El proceso de conquista y población de América coincide cronológicamente con una época de esplendor de la lengua española.

Para Antonio de Nebrija, el idioma había llegado a su más alto grado de esplendor y esto no era fruto de una política lingüística determinada, sino del hecho incontestable de que el castellano se había convertido en español.

La lengua española en el siglo XVI

A partir de aquí, durante el resto del XVI y XVII, la literatura española alcanza una plenitud de tal naturaleza que constituye por sí sola (dejando al margen aspectos de la cultura española sociales, religiosos y artísticos) uno de los momentos culminantes del espíritu humano.

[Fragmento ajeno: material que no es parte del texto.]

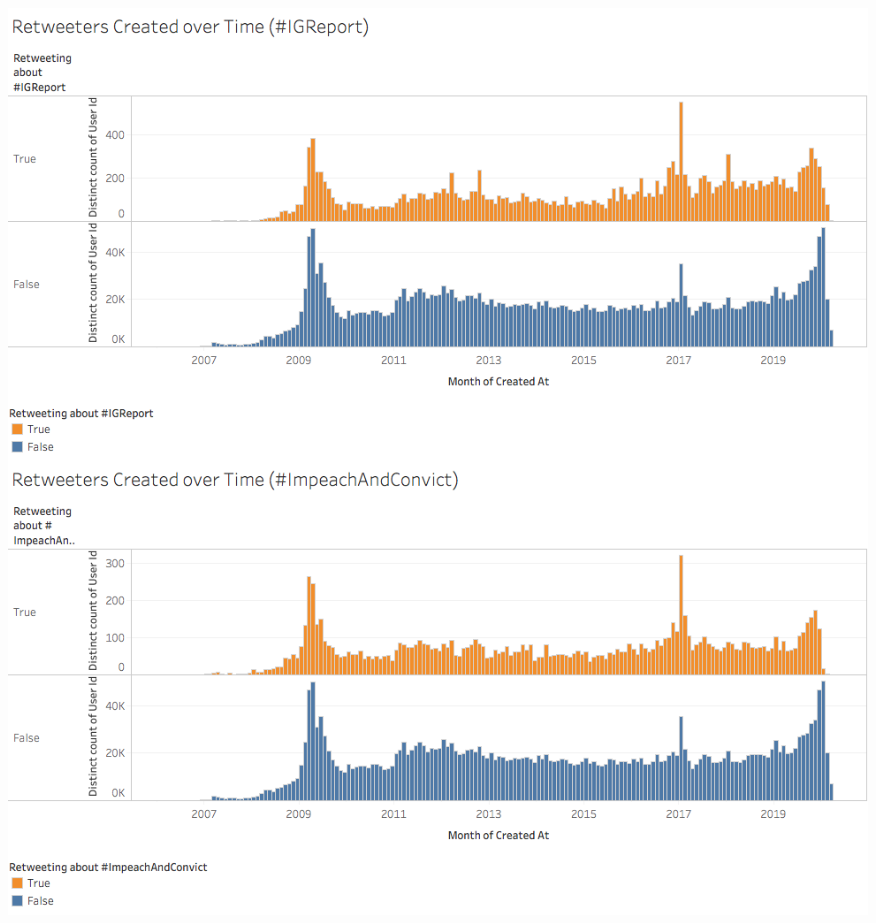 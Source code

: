![](/workbooks/retweeter_details/users_created_topic_ig_report.png)
![](/workbooks/retweeter_details/users_created_topic_impeach_and_convict.png)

«El último tercio del siglo XVI (incluyendo los primeros decenios del XVII) señala el punto más alto de gloria a que llegó nunca la prosa castellana, tanto en hermosura como en difusión por todo el mundo civilizado. Se presenta originalísima y genial en dos géneros, por cierto bien opuestos: el más sublime lenguaje místico, capaz de encerrar todos los secretos de la filosofía del amor divino, y la más descarada lengua picaresca, implacable en la pintura satírica de la numerosa casta de amigos de la holganza y del hambre. Pero, además, el castellano aparece ya diestro en tratar toda clase de asuntos científicos y artísticos» (R. Menéndez Pidal, Antología de prosistas españoles).

Lengua y evangelización

Lengua y evangelización van inevitablemente unidos, porque la propagación de la fe era la principal justificación de la conquista. Aparte de una obligación y un compromiso contraído ante el Papa, la evangelización -y no la política lingüística- era voluntad sincera de los reyes españoles, conforme a su mentalidad y sus creencias. La Reina Isabel se preocupa por esto y en las instrucciones de su Testamento no olvida incluir :

«…procurar inducir y traer los pueblos de ellas [las Indias] y los convertir a nuestra Santa Fe Católica, y enviar a las dichas Islas y Tierra Firme prelados y religiosos, clérigos y otras personas doctas y temerosas de Dios para instruir los vecinos y moradores de ellas a la fe católica y los doctrinar y enseñar buenas costumbres».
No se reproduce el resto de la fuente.